◆ **Task item**:
Could you give the data that follows again exactly, without its pictures?

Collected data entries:

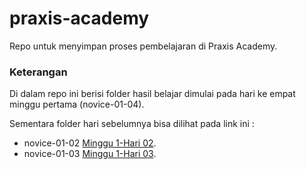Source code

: # praxis-academy
Repo untuk menyimpan proses pembelajaran di Praxis Academy.

### Keterangan
Di dalam repo ini berisi folder hasil belajar dimulai pada hari ke empat minggu pertama (novice-01-04).

Sementara folder hari sebelumnya bisa dilihat pada link ini :
* novice-01-02 [Minggu 1-Hari 02](https://github.com/panjisula/novice-01-02/).
* novice-01-03 [Minggu 1-Hari 03](https://github.com/panjisula/novice-01-03/).

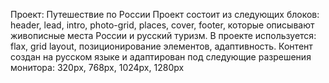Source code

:Проект: Путешествие по России
Проект состоит из следующих блоков: header, lead, intro, photo-grid, places, cover, footer, которые описывают живописные места России и русский туризм.
В проекте используется: flax, grid layout, позиционирование элементов, адаптивность. 
Контент создан на русском языке и адаптирован под следующие разрешения монитора: 320px, 768px, 1024px, 1280px
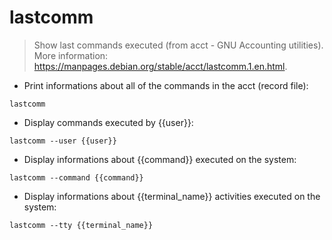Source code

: # lastcomm

> Show last commands executed (from acct - GNU Accounting utilities).
> More information: <https://manpages.debian.org/stable/acct/lastcomm.1.en.html>.


- Print informations about all of the commands in the acct (record file):

`lastcomm`

- Display commands executed by {{user}}:

`lastcomm --user {{user}}`

- Display informations about {{command}} executed on the system:

`lastcomm --command {{command}}`

- Display informations about {{terminal_name}} activities executed on the system:

`lastcomm --tty {{terminal_name}}`
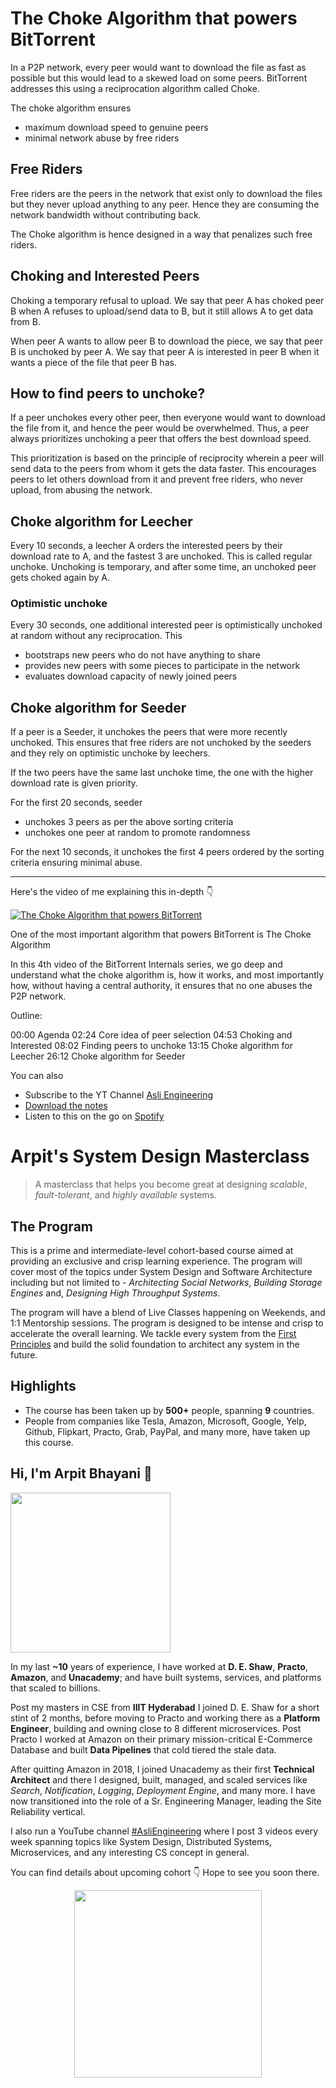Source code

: The Choke Algorithm that powers BitTorrent
===


In a P2P network, every peer would want to download the file as fast as possible but this would lead to a skewed load on some peers. BitTorrent addresses this using a reciprocation algorithm called Choke.

The choke algorithm ensures

- maximum download speed to genuine peers
- minimal network abuse by free riders

## Free Riders

Free riders are the peers in the network that exist only to download the files but they never upload anything to any peer. Hence they are consuming the network bandwidth without contributing back.

The Choke algorithm is hence designed in a way that penalizes such free riders.

## Choking and Interested Peers

Choking a temporary refusal to upload. We say that peer A has choked peer B when A refuses to upload/send data to B, but it still allows A to get data from B.

When peer A wants to allow peer B to download the piece, we say that peer B is unchoked by peer A. We say that peer A is interested in peer B when it wants a piece of the file that peer B has.

## How to find peers to unchoke?

If a peer unchokes every other peer, then everyone would want to download the file from it, and hence the peer would be overwhelmed. Thus, a peer always prioritizes unchoking a peer that offers the best download speed.

This prioritization is based on the principle of reciprocity wherein a peer will send data to the peers from whom it gets the data faster. This encourages peers to let others download from it and prevent free riders, who never upload, from abusing the network.

## Choke algorithm for Leecher

Every 10 seconds, a leecher A orders the interested peers by their download rate to A, and the fastest 3 are unchoked. This is called regular unchoke. Unchoking is temporary, and after some time, an unchoked peer gets choked again by A.

### Optimistic unchoke

Every 30 seconds, one additional interested peer is optimistically unchoked at random without any reciprocation. This

- bootstraps new peers who do not have anything to share
- provides new peers with some pieces to participate in the network
- evaluates download capacity of newly joined peers

## Choke algorithm for Seeder

If a peer is a Seeder, it unchokes the peers that were more recently unchoked. This ensures that free riders are not unchoked by the seeders and they rely on optimistic unchoke by leechers.

If the two peers have the same last unchoke time, the one with the higher download rate is given priority.

For the first 20 seconds, seeder

- unchokes 3 peers as per the above sorting criteria
- unchokes one peer at random to promote randomness

For the next 10 seconds, it unchokes the first 4 peers ordered by the sorting criteria ensuring minimal abuse.
<hr />


<p>Here's the video of me explaining this in-depth 👇‍</p>

[![The Choke Algorithm that powers BitTorrent](https://i.ytimg.com/vi/iognYJRzCE8/mqdefault.jpg)](https://www.youtube.com/watch?v=iognYJRzCE8)

One of the most important algorithm that powers BitTorrent is The Choke Algorithm

In this 4th video of the BitTorrent Internals series, we go deep and understand what the choke algorithm is, how it works, and most importantly how, without having a central authority, it ensures that no one abuses the P2P network.

Outline:

00:00 Agenda
02:24 Core idea of peer selection
04:53 Choking and Interested
08:02 Finding peers to unchoke
13:15 Choke algorithm for Leecher
26:12 Choke algorithm for Seeder

You can also
 - Subscribe to the YT Channel [Asli Engineering](https://youtube.com/c/ArpitBhayani)
 - [Download the notes](https://drive.google.com/file/d/1VQXEeC8MBgKAzkEJ5HwOjBV5-H3br-Ey/view?usp=sharing)
 - Listen to this on the go on [Spotify](https://open.spotify.com/show/7qMoamm2iZQrsPVm6IQLoD)

# Arpit's System Design Masterclass

> A masterclass that helps you become great at designing _scalable_, _fault-tolerant_, and _highly available_ systems.

## The Program

This is a prime and intermediate-level cohort-based course aimed at providing an exclusive and crisp learning experience. The program will cover most of the topics under System Design and Software Architecture including but not limited to - _Architecting Social Networks_, _Building Storage Engines_ and, _Designing High Throughput Systems_.

The program will have a blend of Live Classes happening on Weekends, and 1:1 Mentorship sessions. The program is designed to be intense and crisp to accelerate the overall learning. We tackle every system from the [First Principles](https://en.wikipedia.org/wiki/First_principle) and build the solid foundation to architect any system in the future.


## Highlights

 - The course has been taken up by __500+__ people, spanning __9__ countries.
 - People from companies like Tesla, Amazon, Microsoft, Google, Yelp, Github, Flipkart, Practo, Grab, PayPal, and many more, have taken up this course.


## Hi, I'm Arpit Bhayani 👋

<img width="256px" src="https://arpitbhayani.me/static/img/arpit.jpg" />

In my last **~10** years of experience, I have worked at **D. E. Shaw**, **Practo**, **Amazon**, and **Unacademy**; and have built systems, services, and platforms that scaled to billions.

Post my masters in CSE from **IIIT Hyderabad** I joined D. E. Shaw for a short stint of 2 months, before moving to Practo and working there as a **Platform Engineer**, building and owning close to 8 different microservices. Post Practo I worked at Amazon on their primary mission-critical E-Commerce Database and built **Data Pipelines** that cold tiered the stale data.

After quitting Amazon in 2018, I joined Unacademy as their first **Technical Architect** and there I designed, built, managed, and scaled services like _Search_, _Notification_, _Logging_, _Deployment Engine_, and many more. I have now transitioned into the role of a Sr. Engineering Manager, leading the Site Reliability vertical.

I also run a YouTube channel [#AsliEngineering](https://www.youtube.com/c/ArpitBhayani) where I post 3 videos every week spanning topics like System Design, Distributed Systems, Microservices, and any interesting CS concept in general.

You can find details about upcoming cohort 👇‍ Hope to see you soon there.

<center>
<a target="_blank" href="https://arpitbhayani.me/masterclass">
<img src="https://user-images.githubusercontent.com/4745789/137859181-d4499cf4-ce65-4466-8b88-a078ece0f081.PNG" width="300px" />
</a>
</center>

◆ **Solution to the exercise**:
Source code

: # praxis-academy
Repo untuk menyimpan proses pembelajaran di Praxis Academy.

### Keterangan
Di dalam repo ini berisi folder hasil belajar dimulai pada hari ke empat minggu pertama (novice-01-04).

Sementara folder hari sebelumnya bisa dilihat pada link ini :
* novice-01-02 [Minggu 1-Hari 02](https://github.com/panjisula/novice-01-02/).
* novice-01-03 [Minggu 1-Hari 03](https://github.com/panjisula/novice-01-03/).

Source code

:Проект: Путешествие по России
Проект состоит из следующих блоков: header, lead, intro, photo-grid, places, cover, footer, которые описывают живописные места России и русский туризм.
В проекте используется: flax, grid layout, позиционирование элементов, адаптивность. 
Контент создан на русском языке и адаптирован под следующие разрешения монитора: 320px, 768px, 1024px, 1280px
Source code

: # lastcomm

> Show last commands executed (from acct - GNU Accounting utilities).
> More information: <https://manpages.debian.org/stable/acct/lastcomm.1.en.html>.


- Print informations about all of the commands in the acct (record file):

`lastcomm`

- Display commands executed by {{user}}:

`lastcomm --user {{user}}`

- Display informations about {{command}} executed on the system:

`lastcomm --command {{command}}`

- Display informations about {{terminal_name}} activities executed on the system:

`lastcomm --tty {{terminal_name}}`
Source code

: The Choke Algorithm that powers BitTorrent
===


In a P2P network, every peer would want to download the file as fast as possible but this would lead to a skewed load on some peers. BitTorrent addresses this using a reciprocation algorithm called Choke.

The choke algorithm ensures

- maximum download speed to genuine peers
- minimal network abuse by free riders

## Free Riders

Free riders are the peers in the network that exist only to download the files but they never upload anything to any peer. Hence they are consuming the network bandwidth without contributing back.

The Choke algorithm is hence designed in a way that penalizes such free riders.

## Choking and Interested Peers

Choking a temporary refusal to upload. We say that peer A has choked peer B when A refuses to upload/send data to B, but it still allows A to get data from B.

When peer A wants to allow peer B to download the piece, we say that peer B is unchoked by peer A. We say that peer A is interested in peer B when it wants a piece of the file that peer B has.

## How to find peers to unchoke?

If a peer unchokes every other peer, then everyone would want to download the file from it, and hence the peer would be overwhelmed. Thus, a peer always prioritizes unchoking a peer that offers the best download speed.

This prioritization is based on the principle of reciprocity wherein a peer will send data to the peers from whom it gets the data faster. This encourages peers to let others download from it and prevent free riders, who never upload, from abusing the network.

## Choke algorithm for Leecher

Every 10 seconds, a leecher A orders the interested peers by their download rate to A, and the fastest 3 are unchoked. This is called regular unchoke. Unchoking is temporary, and after some time, an unchoked peer gets choked again by A.

### Optimistic unchoke

Every 30 seconds, one additional interested peer is optimistically unchoked at random without any reciprocation. This

- bootstraps new peers who do not have anything to share
- provides new peers with some pieces to participate in the network
- evaluates download capacity of newly joined peers

## Choke algorithm for Seeder

If a peer is a Seeder, it unchokes the peers that were more recently unchoked. This ensures that free riders are not unchoked by the seeders and they rely on optimistic unchoke by leechers.

If the two peers have the same last unchoke time, the one with the higher download rate is given priority.

For the first 20 seconds, seeder

- unchokes 3 peers as per the above sorting criteria
- unchokes one peer at random to promote randomness

For the next 10 seconds, it unchokes the first 4 peers ordered by the sorting criteria ensuring minimal abuse.
<hr />


<p>Here's the video of me explaining this in-depth 👇‍</p>

[![The Choke Algorithm that powers BitTorrent](https://i.ytimg.com/vi/iognYJRzCE8/mqdefault.jpg)](https://www.youtube.com/watch?v=iognYJRzCE8)

One of the most important algorithm that powers BitTorrent is The Choke Algorithm

In this 4th video of the BitTorrent Internals series, we go deep and understand what the choke algorithm is, how it works, and most importantly how, without having a central authority, it ensures that no one abuses the P2P network.

Outline:

00:00 Agenda
02:24 Core idea of peer selection
04:53 Choking and Interested
08:02 Finding peers to unchoke
13:15 Choke algorithm for Leecher
26:12 Choke algorithm for Seeder

You can also
 - Subscribe to the YT Channel [Asli Engineering](https://youtube.com/c/ArpitBhayani)
 - [Download the notes](https://drive.google.com/file/d/1VQXEeC8MBgKAzkEJ5HwOjBV5-H3br-Ey/view?usp=sharing)
 - Listen to this on the go on [Spotify](https://open.spotify.com/show/7qMoamm2iZQrsPVm6IQLoD)

# Arpit's System Design Masterclass

> A masterclass that helps you become great at designing _scalable_, _fault-tolerant_, and _highly available_ systems.

## The Program

This is a prime and intermediate-level cohort-based course aimed at providing an exclusive and crisp learning experience. The program will cover most of the topics under System Design and Software Architecture including but not limited to - _Architecting Social Networks_, _Building Storage Engines_ and, _Designing High Throughput Systems_.

The program will have a blend of Live Classes happening on Weekends, and 1:1 Mentorship sessions. The program is designed to be intense and crisp to accelerate the overall learning. We tackle every system from the [First Principles](https://en.wikipedia.org/wiki/First_principle) and build the solid foundation to architect any system in the future.


## Highlights

 - The course has been taken up by __500+__ people, spanning __9__ countries.
 - People from companies like Tesla, Amazon, Microsoft, Google, Yelp, Github, Flipkart, Practo, Grab, PayPal, and many more, have taken up this course.


## Hi, I'm Arpit Bhayani 👋

<img width="256px" src="https://arpitbhayani.me/static/img/arpit.jpg" />

In my last **~10** years of experience, I have worked at **D. E. Shaw**, **Practo**, **Amazon**, and **Unacademy**; and have built systems, services, and platforms that scaled to billions.

Post my masters in CSE from **IIIT Hyderabad** I joined D. E. Shaw for a short stint of 2 months, before moving to Practo and working there as a **Platform Engineer**, building and owning close to 8 different microservices. Post Practo I worked at Amazon on their primary mission-critical E-Commerce Database and built **Data Pipelines** that cold tiered the stale data.

After quitting Amazon in 2018, I joined Unacademy as their first **Technical Architect** and there I designed, built, managed, and scaled services like _Search_, _Notification_, _Logging_, _Deployment Engine_, and many more. I have now transitioned into the role of a Sr. Engineering Manager, leading the Site Reliability vertical.

I also run a YouTube channel [#AsliEngineering](https://www.youtube.com/c/ArpitBhayani) where I post 3 videos every week spanning topics like System Design, Distributed Systems, Microservices, and any interesting CS concept in general.

You can find details about upcoming cohort 👇‍ Hope to see you soon there.

<center>
<a target="_blank" href="https://arpitbhayani.me/masterclass">
<img src="https://user-images.githubusercontent.com/4745789/137859181-d4499cf4-ce65-4466-8b88-a078ece0f081.PNG" width="300px" />
</a>
</center>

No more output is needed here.